*What is needed*
Only what runs from the line with "the managed domain.</span></span>" to the final line of the records below should be given again, word for word.

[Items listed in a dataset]
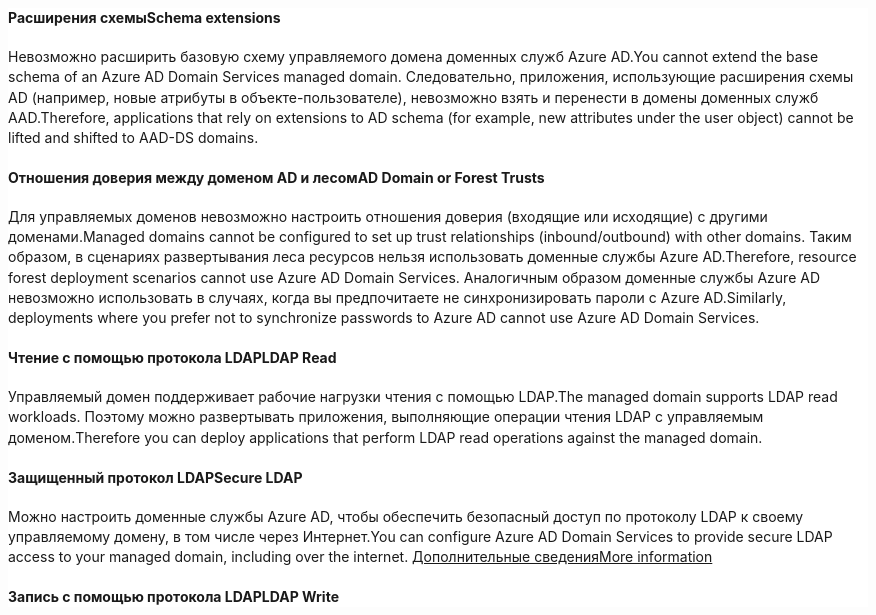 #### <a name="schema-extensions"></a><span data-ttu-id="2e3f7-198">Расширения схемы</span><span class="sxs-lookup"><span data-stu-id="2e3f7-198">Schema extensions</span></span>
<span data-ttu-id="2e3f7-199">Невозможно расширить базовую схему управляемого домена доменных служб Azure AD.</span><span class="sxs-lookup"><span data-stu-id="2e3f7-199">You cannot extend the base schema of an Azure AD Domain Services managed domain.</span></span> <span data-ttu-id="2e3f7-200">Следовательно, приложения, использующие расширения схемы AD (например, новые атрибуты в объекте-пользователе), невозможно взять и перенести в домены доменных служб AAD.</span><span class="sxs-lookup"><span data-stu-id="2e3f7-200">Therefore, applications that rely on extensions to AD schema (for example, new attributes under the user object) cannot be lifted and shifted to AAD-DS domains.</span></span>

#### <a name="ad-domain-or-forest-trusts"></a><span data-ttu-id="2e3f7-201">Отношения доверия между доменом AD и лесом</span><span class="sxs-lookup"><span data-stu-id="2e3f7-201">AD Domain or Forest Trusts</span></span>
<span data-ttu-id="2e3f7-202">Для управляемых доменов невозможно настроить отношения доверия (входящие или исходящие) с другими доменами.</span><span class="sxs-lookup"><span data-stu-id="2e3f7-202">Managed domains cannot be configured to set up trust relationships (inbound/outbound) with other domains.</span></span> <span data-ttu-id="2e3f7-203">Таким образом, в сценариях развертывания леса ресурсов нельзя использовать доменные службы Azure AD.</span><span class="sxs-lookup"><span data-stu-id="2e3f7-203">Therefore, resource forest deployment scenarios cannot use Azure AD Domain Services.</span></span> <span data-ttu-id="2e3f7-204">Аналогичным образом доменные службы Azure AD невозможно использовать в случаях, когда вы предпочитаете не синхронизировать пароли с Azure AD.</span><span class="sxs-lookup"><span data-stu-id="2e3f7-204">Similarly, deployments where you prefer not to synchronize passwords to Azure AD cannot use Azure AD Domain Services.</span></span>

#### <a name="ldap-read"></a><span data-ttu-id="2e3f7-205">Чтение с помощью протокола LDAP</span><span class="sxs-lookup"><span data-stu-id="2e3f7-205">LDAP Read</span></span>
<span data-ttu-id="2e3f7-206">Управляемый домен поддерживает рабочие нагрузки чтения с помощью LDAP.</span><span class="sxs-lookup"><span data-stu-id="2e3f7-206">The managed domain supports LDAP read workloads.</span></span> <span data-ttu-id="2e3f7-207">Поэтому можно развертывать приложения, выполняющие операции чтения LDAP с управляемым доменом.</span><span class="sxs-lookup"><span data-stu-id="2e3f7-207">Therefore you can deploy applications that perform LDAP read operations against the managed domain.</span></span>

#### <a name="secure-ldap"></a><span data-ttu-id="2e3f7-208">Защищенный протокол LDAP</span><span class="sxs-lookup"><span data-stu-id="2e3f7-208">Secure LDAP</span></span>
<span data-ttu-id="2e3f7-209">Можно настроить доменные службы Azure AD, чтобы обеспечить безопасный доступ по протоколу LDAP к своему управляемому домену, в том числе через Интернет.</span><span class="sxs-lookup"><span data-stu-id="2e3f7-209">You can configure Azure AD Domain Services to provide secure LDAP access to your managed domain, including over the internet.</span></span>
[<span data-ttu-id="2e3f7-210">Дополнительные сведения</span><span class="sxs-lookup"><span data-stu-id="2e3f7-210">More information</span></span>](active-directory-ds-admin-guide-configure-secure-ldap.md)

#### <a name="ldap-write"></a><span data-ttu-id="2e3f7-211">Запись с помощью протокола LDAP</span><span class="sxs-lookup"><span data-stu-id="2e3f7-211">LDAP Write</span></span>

*Output of the exercise*
<span data-ttu-id="2e3f7-206">Управляемый домен поддерживает рабочие нагрузки чтения с помощью LDAP.</span><span class="sxs-lookup"><span data-stu-id="2e3f7-206">The managed domain supports LDAP read workloads.</span></span> <span data-ttu-id="2e3f7-207">Поэтому можно развертывать приложения, выполняющие операции чтения LDAP с управляемым доменом.</span><span class="sxs-lookup"><span data-stu-id="2e3f7-207">Therefore you can deploy applications that perform LDAP read operations against the managed domain.</span></span>

#### <a name="secure-ldap"></a><span data-ttu-id="2e3f7-208">Защищенный протокол LDAP</span><span class="sxs-lookup"><span data-stu-id="2e3f7-208">Secure LDAP</span></span>
<span data-ttu-id="2e3f7-209">Можно настроить доменные службы Azure AD, чтобы обеспечить безопасный доступ по протоколу LDAP к своему управляемому домену, в том числе через Интернет.</span><span class="sxs-lookup"><span data-stu-id="2e3f7-209">You can configure Azure AD Domain Services to provide secure LDAP access to your managed domain, including over the internet.</span></span>
[<span data-ttu-id="2e3f7-210">Дополнительные сведения</span><span class="sxs-lookup"><span data-stu-id="2e3f7-210">More information</span></span>](active-directory-ds-admin-guide-configure-secure-ldap.md)

#### <a name="ldap-write"></a><span data-ttu-id="2e3f7-211">Запись с помощью протокола LDAP</span><span class="sxs-lookup"><span data-stu-id="2e3f7-211">LDAP Write</span></span>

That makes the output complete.